Dickey will continue his book tour at the Houston Forum on February 23 and at the World Affairs Council in Dallas on February 24.

New Book Takes Readers Inside the NYPD’s Counterterrorism Work

By Genevieve Long for The Epoch Times

With 32,000 police, the New York Police Department is the country’s largest police force and has been hardest-hit by terrorist attacks. It’s an operation that needs to have more than a few tricks up its sleeve.

One of these is the NYPD’s Intelligence Unit—an elite group of 600 officers and analysts stationed in New York City and throughout the world. The work of the unit, which was created after 9/11, is detailed in the new book “Securing the City” by Christopher Dickey. Dickey is the Paris Bureau Chief and Middle East Regional Editor for Newsweek Magazine.

The book, which was released this month, was written with the close cooperation of the NYPD and police Commissioner Ray Kelly, who says the specialized unit was created because information from the federal government was too slow in coming. After 9/11, he realized the NYPD could no longer rely on the CIA, FBI and NSA to keep New York City safe.

“Everything is bureaucratized, everything is slowed down in the federal government,” said Kelly during a recent discussion with “Securing the City” author Charles Dickey at the Overseas Press Club in Manhattan. Kelly says in the years since 9/11, the NYPD has focused on how to create a highly skilled and versatile unit with members who not only understands the world of terrorists, but who speak their language and even their slang.

Kelly says these basic communication skills are vital to the work they do.

“We took all of the speakers of the sensitive languages and sent them to Berlitz [language schools],” said Kelly. Many of those used for the special assignment are foreign-born immigrants who the federal government will not clear to do counterterrorism work. Kelly thinks that such an exclusion is a mistake, and understanding subtle linguistic nuances can make for truly useful intelligence. “They know the slang of the back streets of Karachi because they are from the back streets of Karachi,” said Kelly about the members of the unit.
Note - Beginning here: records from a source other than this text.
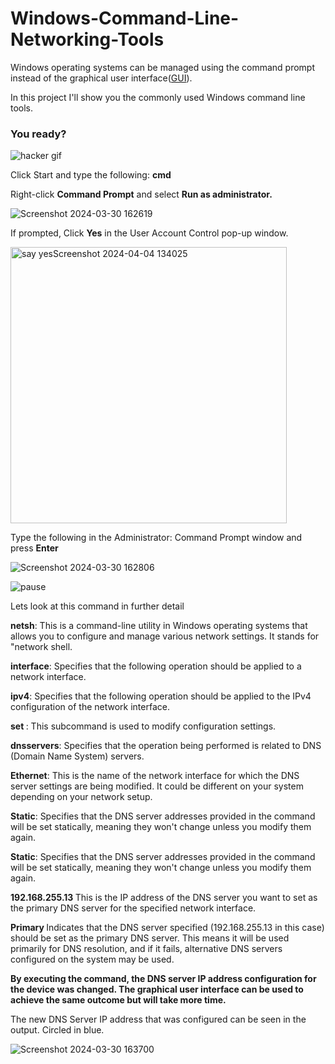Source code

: # Windows-Command-Line-Networking-Tools



<p>
Windows operating systems can be managed using the command prompt instead of the graphical user interface(<a href="https://blog.hubspot.com/website/what-is-gui">GUI</a>).
  </p>

  <p>In this project I'll show you the  commonly used Windows command line tools.</p>

  

<h3>You ready?</h3>

![hacker gif](https://github.com/kelvinintech/Windows-Command-Line-Networking-Tools/assets/110644520/1b713340-6fd6-4db3-b59a-aaf2210898b0)


<p>
  Click Start and type the following: <b>cmd</b>
</p>



 <p>Right-click <b>Command Prompt</b> and select <b>Run as administrator.</b></p>

![Screenshot 2024-03-30 162619](https://github.com/kelvinintech/Windows-Command-Line-Networking-Tools/assets/110644520/158a07df-97a3-441a-a26e-321a33f23bb6)

<p>If prompted, Click <b>Yes</b> in the User Account Control pop-up window.</p>

<img width="442" alt="say yesScreenshot 2024-04-04 134025" src="https://github.com/kelvinintech/Windows-Command-Line-Networking-Tools/assets/110644520/35255272-7458-45d4-b6a7-e3d4b38c1904">


<p>Type the following in the Administrator: Command Prompt window and press <b>Enter</b></p>

![Screenshot 2024-03-30 162806](https://github.com/kelvinintech/Windows-Command-Line-Networking-Tools/assets/110644520/0e2e8cc0-bd41-4fe5-9667-d168e9ad4b40)

![pause](https://github.com/kelvinintech/Windows-Command-Line-Networking-Tools/assets/110644520/1c693fcc-f40f-421a-84c4-008f3967459b)



<p>Lets look at this command in further detail</p>

<p><b>netsh</b>: This is a command-line utility in Windows operating systems that allows you to configure and manage various network settings. It stands for "network shell.
</p>

<p><b>interface</b>:  Specifies that the following operation should be applied to a network interface.
</p>


<p><b>ipv4</b>: Specifies that the following operation should be applied to the IPv4 configuration of the network interface.
</p>


<p><b>set </b>: This subcommand is used to modify configuration settings.
</p>


<p><b>dnsservers</b>: Specifies that the operation being performed is related to DNS (Domain Name System) servers.
</p>


<p><b>Ethernet</b>: This is the name of the network interface for which the DNS server settings are being modified. It could be different on your system depending on your network setup.
</p>

<p><b>Static</b>:
   Specifies that the DNS server addresses provided in the command will be set statically, meaning they won't change unless you modify them again.
</p>

<p><b>Static</b>:
   Specifies that the DNS server addresses provided in the command will be set statically, meaning they won't change unless you modify them again.
</p>

<p>
  <b>
    192.168.255.13
  </b>
  This is the IP address of the DNS server you want to set as the primary DNS server for the specified network interface.
</p>

<p>
  <b>
    Primary
  </b>
  Indicates that the DNS server specified (192.168.255.13 in this case) should be set as the primary DNS server. This means it will be used primarily for DNS resolution, and if it fails, alternative DNS servers configured on the system may be used.
</p>



<p>
<b>By executing the command, the DNS server IP address configuration for the device was changed. The graphical user interface can be used to achieve the same outcome but will take more time.</b>
</p>

<p>
  The new DNS Server IP address that was configured can be seen in the output. Circled in blue.
</p>

![Screenshot 2024-03-30 163700](https://github.com/kelvinintech/Windows-Command-Line-Networking-Tools/assets/110644520/857b784d-6069-4aea-804a-a0298608c143)
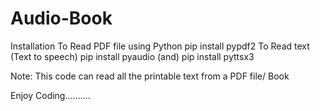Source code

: # Audio-Book

Installation
To Read PDF file using Python pip install pypdf2 
To Read text (Text to speech) pip install pyaudio (and) pip install pyttsx3

Note:
This code can read all the printable text from a PDF file/ Book

Enjoy Coding..........
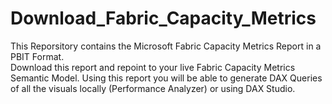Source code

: # Download_Fabric_Capacity_Metrics
This Reporsitory contains the Microsoft Fabric Capacity Metrics Report in a PBIT Format.  
Download this report and repoint to your live Fabric Capacity Metrics Semantic Model. 
Using this report you will be able to generate DAX Queries of all the visuals locally (Performance Analyzer) or using DAX Studio.
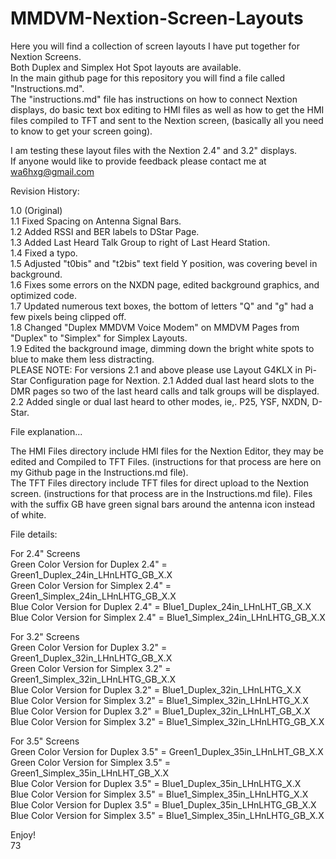 # MMDVM-Nextion-Screen-Layouts  
  
Here you will find a collection of screen layouts I have put together for Nextion Screens.  
Both Duplex and Simplex Hot Spot layouts are available.  
In the main github page for this repository you will find a file called "Instructions.md".   
The "instructions.md" file has instructions on how to connect Nextion displays, do basic text box editing to HMI files as well as how to get the HMI files compiled  to TFT and sent to the Nextion screen, (basically all you need to know to get your screen going).  

I am testing these layout files with the Nextion 2.4" and 3.2" displays.  
If anyone would like to provide feedback please contact me at wa6hxg@gmail.com   

Revision History:   

1.0 (Original)  
1.1 Fixed Spacing on Antenna Signal Bars.  
1.2 Added RSSI and BER labels to DStar Page.  
1.3 Added Last Heard Talk Group to right of Last Heard Station.  
1.4 Fixed a typo.  
1.5 Adjusted "t0bis" and "t2bis" text field Y position, was covering bevel in background.  
1.6 Fixes some errors on the NXDN page, edited background graphics, and optimized code.  
1.7 Updated numerous text boxes, the bottom of letters "Q" and "g" had a few pixels being clipped off.   
1.8 Changed "Duplex MMDVM Voice Modem" on MMDVM Pages from "Duplex" to "Simplex" for Simplex Layouts.  
1.9 Edited the background image, dimming down the bright white spots to blue to make them less distracting.  
PLEASE NOTE: For versions 2.1 and above please use Layout G4KLX in Pi-Star Configuration page for Nextion.
2.1 Added dual last heard slots to the DMR pages so two of the last heard calls and talk groups will be displayed.   
2.2 Added single or dual last heard to other modes, ie,. P25, YSF, NXDN, D-Star.  
  
File explanation...   
  
The HMI Files directory include HMI files for the Nextion Editor, they may be edited and Compiled to TFT Files. (instructions   for that process are here on my Github page in the Instructions.md file).  
The TFT Files directory include TFT files for direct upload to the Nextion screen. (instructions for that process are in the   Instructions.md file). Files with the suffix GB have green signal bars around the antenna icon instead of white.  
   
File details:    
   
For 2.4" Screens   
Green Color Version for Duplex 2.4" = Green1_Duplex_24in_LHnLHTG_GB_X.X  
Green Color Version for Simplex 2.4" = Green1_Simplex_24in_LHnLHTG_GB_X.X  
Blue Color Version for Duplex 2.4" = Blue1_Duplex_24in_LHnLHT_GB_X.X  
Blue Color Version for Simplex 2.4" = Blue1_Simplex_24in_LHnLHTG_GB_X.X  
  
For 3.2" Screens  
Green Color Version for Duplex 3.2" = Green1_Duplex_32in_LHnLHTG_GB_X.X   
Green Color Version for Simplex 3.2" = Green1_Simplex_32in_LHnLHTG_GB_X.X   
Blue Color Version for Duplex 3.2" = Blue1_Duplex_32in_LHnLHTG_X.X  
Blue Color Version for Simplex 3.2" = Blue1_Simplex_32in_LHnLHTG_X.X   
Blue Color Version for Duplex 3.2" = Blue1_Duplex_32in_LHnLHT_GB_X.X   
Blue Color Version for Simplex 3.2" = Blue1_Simplex_32in_LHnLHTG_GB_X.X   
  
For 3.5" Screens  
Green Color Version for Duplex 3.5" = Green1_Duplex_35in_LHnLHT_GB_X.X   
Green Color Version for Simplex 3.5" = Green1_Simplex_35in_LHnLHT_GB_X.X   
Blue Color Version for Duplex 3.5" = Blue1_Duplex_35in_LHnLHTG_X.X   
Blue Color Version for Simplex 3.5" = Blue1_Simplex_35in_LHnLHTG_X.X     
Blue Color Version for Duplex 3.5" = Blue1_Duplex_35in_LHnLHTG_GB_X.X   
Blue Color Version for Simplex 3.5" = Blue1_Simplex_35in_LHnLHTG_GB_X.X   

Enjoy!  
73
In addition to extensive international field work and intelligence gathering, the unit also works side-by-side with the beat police in the NYPD who are deeply familiar with the city’s five boroughs. This includes the use of Critical Response Vehicles (CRVs).

Twice a day, approximately five times a week, 75 police cars—or CRVs—with two police officers each from various parts of the city gather at a rallying point, get the day’s counterterrorism briefing, and break off into smaller groups. The rallying points change constantly and sometimes cause a stir when they are in major tourist areas like Times Square. The unpredictable movement of the CRVs, coupled with their sudden, massive presence also acts as a warning to potential terrorist attackers. The enormous police presence is impossible to ignore, and impossible to predict.

The NYPD’s counterterrorism unit also closely watches broader changes in the stability of international situations, such as the war in Afghanistan, and resurgent Taliban forces there.

“We pay a lot of attention to what goes on in Pakistan and Afghanistan,” said Kelly. “You cannot separate Pakistan from Afghanistan and the rise of the Taliban.”

Although New York has been hit repeatedly by terrorist attacks and is the ongoing target of sinister plots, book author Christopher Dickey says the city’s large number of immigrants is its best insurance. That’s largely due to the fact that immigrants traditionally tend to become personally vested in their adopted city, reducing the chance they would attack a place they call home.

“New York keeps taking it on the chin,” said Dickey, who adds that despite past attacks against New York, there is still less to fear than most places. “The safest big cities in the U.S. are those with the highest number of first-generation immigrants.”

Dickey’s book, “Securing the City”, is available at Amazon.com and in major bookstores.